Politicians often resign after failing to win a general election. Tim Farron’s reason for resigning yesterday, spelled out in his statement, was a little more unusual. He said, “To be a political leader – especially of a progressive, liberal party in 2017 – and to live as a committed Christian, to hold faithfully to the Bible’s teaching, has felt impossible for me.” He goes on to explain, “…I seem to be the subject of suspicion because of what I believe and who my faith is in. In which case we are kidding ourselves if we think we yet live in a tolerant, liberal society.”
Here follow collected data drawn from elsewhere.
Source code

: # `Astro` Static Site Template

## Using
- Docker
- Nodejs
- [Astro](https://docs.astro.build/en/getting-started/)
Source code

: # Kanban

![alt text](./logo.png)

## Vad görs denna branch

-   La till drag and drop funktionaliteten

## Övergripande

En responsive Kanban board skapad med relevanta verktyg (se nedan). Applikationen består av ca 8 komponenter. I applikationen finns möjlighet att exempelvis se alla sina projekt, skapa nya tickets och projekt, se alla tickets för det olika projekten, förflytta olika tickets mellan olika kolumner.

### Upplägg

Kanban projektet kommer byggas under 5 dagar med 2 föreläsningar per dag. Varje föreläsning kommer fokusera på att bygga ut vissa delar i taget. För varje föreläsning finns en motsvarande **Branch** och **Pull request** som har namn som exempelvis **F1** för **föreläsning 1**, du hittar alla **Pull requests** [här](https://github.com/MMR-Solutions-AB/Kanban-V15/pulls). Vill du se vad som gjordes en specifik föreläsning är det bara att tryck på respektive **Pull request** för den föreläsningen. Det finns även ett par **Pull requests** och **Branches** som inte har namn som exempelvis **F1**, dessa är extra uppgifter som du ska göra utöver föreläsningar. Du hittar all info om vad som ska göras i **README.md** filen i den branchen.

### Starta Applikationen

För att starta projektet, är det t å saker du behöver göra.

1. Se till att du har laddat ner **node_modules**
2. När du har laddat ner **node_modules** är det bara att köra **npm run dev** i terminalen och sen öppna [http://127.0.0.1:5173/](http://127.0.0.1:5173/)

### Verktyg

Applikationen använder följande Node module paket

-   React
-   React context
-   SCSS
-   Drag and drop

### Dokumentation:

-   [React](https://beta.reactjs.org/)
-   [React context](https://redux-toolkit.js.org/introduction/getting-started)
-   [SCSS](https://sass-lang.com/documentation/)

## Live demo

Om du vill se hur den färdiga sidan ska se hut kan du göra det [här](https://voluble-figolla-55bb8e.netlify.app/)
The charge laid by some – and Tim seems to invite this interpretation of his statement – is that he has been hounded out, driven out to the political wilderness by a secular witch hunt; his only crime that he held some Christian beliefs not perfectly compatible with modern liberal values. This just isn’t true.
His religious beliefs, and his right to hold them, have never really been central to the question of his legitimacy as a political leader. But there has been an issue of transparency on the part of Farron that has let him down since the conversation about his views on things like ‘gay sex’ began. The moral beliefs and values of the leader of a liberal party when it comes to the private lives of hundreds of thousands of people across the UK is not irrelevant to voters. Beliefs and values always tell us something about the way people behave and how they may act in the future. The electorate expect and deserve their representatives to be honest about their beliefs and values as a way of judging them.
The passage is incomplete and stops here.